La proposta si concentra in particolare su tre obiettivi: il rafforzamento dell’educazione civica europea nelle scuole, la creazione di piattaforme digitali integrate per favorire la partecipazione dei cittadini e l’abbassamento a 16 anni dell’età minima necessaria per sottoscrivere un’Iniziativa dei Cittadini Europei.
«La democrazia non si rafforza da sola. La partecipazione va coltivata, incentivata e insegnata. Se vogliamo contrastare l’astensionismo e la crescente distanza tra cittadini e istituzioni, dobbiamo partire dalle nuove generazioni e fornire loro strumenti concreti per incidere sulle decisioni pubbliche», dichiara il primo firmatario Alex Ploner.
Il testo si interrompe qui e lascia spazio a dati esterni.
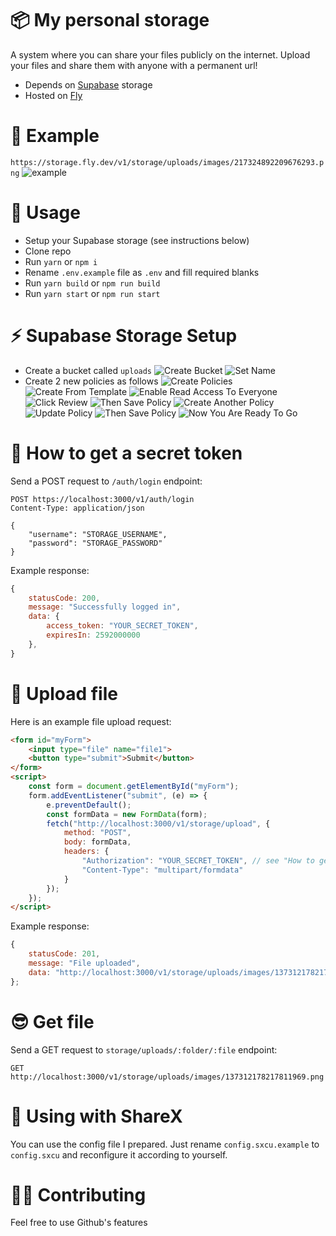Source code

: # 📦 My personal storage
A system where you can share your files publicly on the internet. Upload your files and share them with anyone with a permanent url!
- Depends on [Supabase](https://supabase.io/) storage
- Hosted on [Fly](https://fly.io/)

# 🎁 Example
`https://storage.fly.dev/v1/storage/uploads/images/217324892209676293.png`
![example](https://storage.fly.dev/v1/storage/uploads/images/217324892209676293.png)

# 🎈 Usage
- Setup your Supabase storage (see instructions below)
- Clone repo
- Run `yarn` or `npm i`
- Rename `.env.example` file as `.env` and fill required blanks
- Run `yarn build` or `npm run build`
- Run `yarn start` or `npm run start` 

# ⚡️ Supabase Storage Setup
- Create a bucket called `uploads`
![Create Bucket](https://storage.fly.dev/v1/storage/uploads/images/214474010631733253.png)
![Set Name](https://storage.fly.dev/v1/storage/uploads/images/214476763441528847.png)
- Create 2 new policies as follows
![Create Policies](https://storage.fly.dev/v1/storage/uploads/images/214474469236932614.png)
![Create From Template](https://storage.fly.dev/v1/storage/uploads/images/214474618927448071.png)
![Enable Read Access To Everyone](https://storage.fly.dev/v1/storage/uploads/images/214474787119038472.png)
![Click Review](https://storage.fly.dev/v1/storage/uploads/images/214474952768880649.png)
![Then Save Policy](https://storage.fly.dev/v1/storage/uploads/images/214475066094780426.png)
![Create Another Policy](https://storage.fly.dev/v1/storage/uploads/images/214475499529961483.png)
![Update Policy](https://storage.fly.dev/v1/storage/uploads/images/214476197688639500.png)
![Then Save Policy](https://storage.fly.dev/v1/storage/uploads/images/214476313275269133.png)
![Now You Are Ready To Go](https://storage.fly.dev/v1/storage/uploads/images/214476505919651854.png)

# 🔑 How to get a secret token
Send a POST request to `/auth/login` endpoint:
```
POST https://localhost:3000/v1/auth/login
Content-Type: application/json

{
    "username": "STORAGE_USERNAME",
    "password": "STORAGE_PASSWORD"
}
```
Example response:
```js
{
    statusCode: 200,
    message: "Successfully logged in",
    data: {
        access_token: "YOUR_SECRET_TOKEN",
        expiresIn: 2592000000
    },
}
```

# 🧶 Upload file
Here is an example file upload request:
```html
<form id="myForm">
    <input type="file" name="file1">
    <button type="submit">Submit</button>
</form>
<script>
    const form = document.getElementById("myForm");
    form.addEventListener("submit", (e) => {
        e.preventDefault();
        const formData = new FormData(form);
        fetch("http://localhost:3000/v1/storage/upload", {
            method: "POST",
            body: formData,
            headers: {
                "Authorization": "YOUR_SECRET_TOKEN", // see "How to get secret token"
                "Content-Type": "multipart/formdata"
            }
        });
    });
</script>
```

Example response: 
```js
{
    statusCode: 201,
    message: "File uploaded",
    data: "http://localhost:3000/v1/storage/uploads/images/137312178217811969.png",
};
```

# 😎 Get file
Send a GET request to `storage/uploads/:folder/:file` endpoint:
```
GET http://localhost:3000/v1/storage/uploads/images/137312178217811969.png
```

# 🚀 Using with ShareX
You can use the config file I prepared. Just rename `config.sxcu.example` to `config.sxcu` and reconfigure it according to yourself.

# 🤼‍♂️ Contributing
Feel free to use Github's features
L’Iniziativa dei Cittadini Europei consente a un milione di cittadini europei di chiedere alla Commissione europea di intervenire su specifiche materie di competenza dell’Unione. Negli anni questo strumento ha contribuito a promuovere campagne di grande rilievo, come Right2Water, End the Cage Age e Minority SafePack, iniziativa quest’ultima particolarmente significativa per il Trentino-Alto Adige/Südtirol, che ha avuto proprio a Bressanone uno dei momenti fondativi del proprio percorso.
La proposta richiama inoltre l’esperienza positiva maturata a livello locale. In gran parte dei comuni della regione, infatti, i sedicenni possono già partecipare agli strumenti di democrazia diretta previsti dagli statuti comunali. Un modello che dimostra come la partecipazione giovanile non rappresenti un rischio, ma una risorsa per la qualità della democrazia.
Il consigliere Alex Ploner lancia un’appello all’assemblea del Consiglio regionale che sarà chiamato a votare la proposta «Siamo consapevoli che la resistenza alle riforme democratiche, anche le più elementari, è spesso molto forte e che troppo frequentemente le proposte volte a rendere effettivo il principio della partecipazione popolare vengono respinte per ragioni esclusivamente politiche. Tuttavia, chi crede nelle istituzioni democratiche ha il dovere di continuare a proporre e sostenere misure che amplino gli spazi di partecipazione dei cittadini. Questo vale a livello locale, ma anche nei confronti del Governo e del Parlamento nazionale, che devono mantenere alta l’attenzione sulle riforme democratiche di base, soprattutto quando riguardano il coinvolgimento delle giovani generazioni».
Il voto del Team K rappresenta dunque un’iniziativa concreta per promuovere una cittadinanza più attiva, consapevole e partecipe, rafforzando il legame tra giovani, istituzioni e democrazia europea.